On September 28, automotive IC supplier NXP® Semiconductors announced that its second-generation RFCMOS radar transceiver series TEF82xx has been put into production. The transceiver is optimized for fast linear frequency modulation and supports short-range, medium-range and long-range radar applications, including cascaded high-resolution imaging radar. TEF82xx can provide 360-degree sensing for key safety applications, including automatic emergency braking, adaptive cruise control, blind spot monitoring, cross traffic alert and automatic parking.

Image source: NXP

Radar is becoming a key sensing modality for ADAS features in traditional passenger cars as well as safety use cases for MaaS (mobility as a service) applications. On the road to fully autonomous driving, more demanding use cases require higher RF performance to "see" farther (range beyond 300m), as well as finer resolution down to sub-degree levels to accurately detect, separate and classify smaller objects. TEF82xx radar transceivers enable all of the above functions. Combining NXP's scalable S32R radar processor family with the TEF82xx RFCMOS radar transceiver provides the fine angular resolution, processing power and ranging required for imaging radar solutions.

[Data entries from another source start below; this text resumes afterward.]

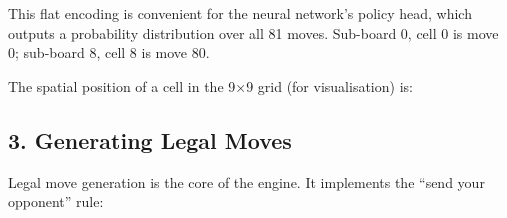 This flat encoding is convenient for the neural network's policy head,
which outputs a probability distribution over all 81 moves. Sub-board 0,
cell 0 is move 0; sub-board 8, cell 8 is move 80.

The spatial position of a cell in the 9×9 grid (for visualisation) is:

\begin{Shaded}
\begin{Highlighting}[]
\OperatorTok{=}
\OperatorTok{=}\OperatorTok{//} \NormalTok{) }\OperatorTok{*}  \OperatorTok{+}\OperatorTok{//} \NormalTok{)}
\OperatorTok{=}\OperatorTok{\%} \NormalTok{) }\OperatorTok{*}  \OperatorTok{+}\OperatorTok{\%} \NormalTok{)}
\end{Highlighting}
\end{Shaded}

\hypertarget{generating-legal-moves}{%
\subsection{3. Generating Legal Moves}\label{generating-legal-moves}}

Legal move generation is the core of the engine. It implements the
``send your opponent'' rule:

The fully integrated RFCMOS chip contains 3 transmitters, 4 receivers, ADC conversion, phase rotator and low phase noise VCO. NXP TEF82xx also includes built-in safety monitors and external interface functions for MIPI-CSI2 and LVDS, and complies with ISO26262 and ASIL B standards.

Based on NXP's proven RFCMOS technology node and production settings, the receiver has significant improvements over the previous generation, such as more than doubled RF performance, including +6 dB phase noise improvement, 14 dBm output power at -95 dBc/Hz phase noise, and 11.5 dB receiver noise figure. The TEF82xx uses an ultra-compact eWLB package with an exposed die to achieve optimal heat transfer even at high ambient temperatures to meet the demanding thermal conditions in high-performance radar applications. The ultra-short linear frequency modulation return time of only 4µs reduces power-on time, thereby reducing sensor power consumption, and allows tighter linear frequency modulation spacing, thereby improving speed estimation capabilities.

With the comprehensive radar algorithm library provided by the automotive-grade radar software development kit (RSDK), developers can easily build and optimize applications without manually fine-tuning the accelerator software. Engineers can also take advantage of NXP's vast ecosystem of compilers, development environments, MCALs, and free and commercial RTOS support to get the resources needed for faster development.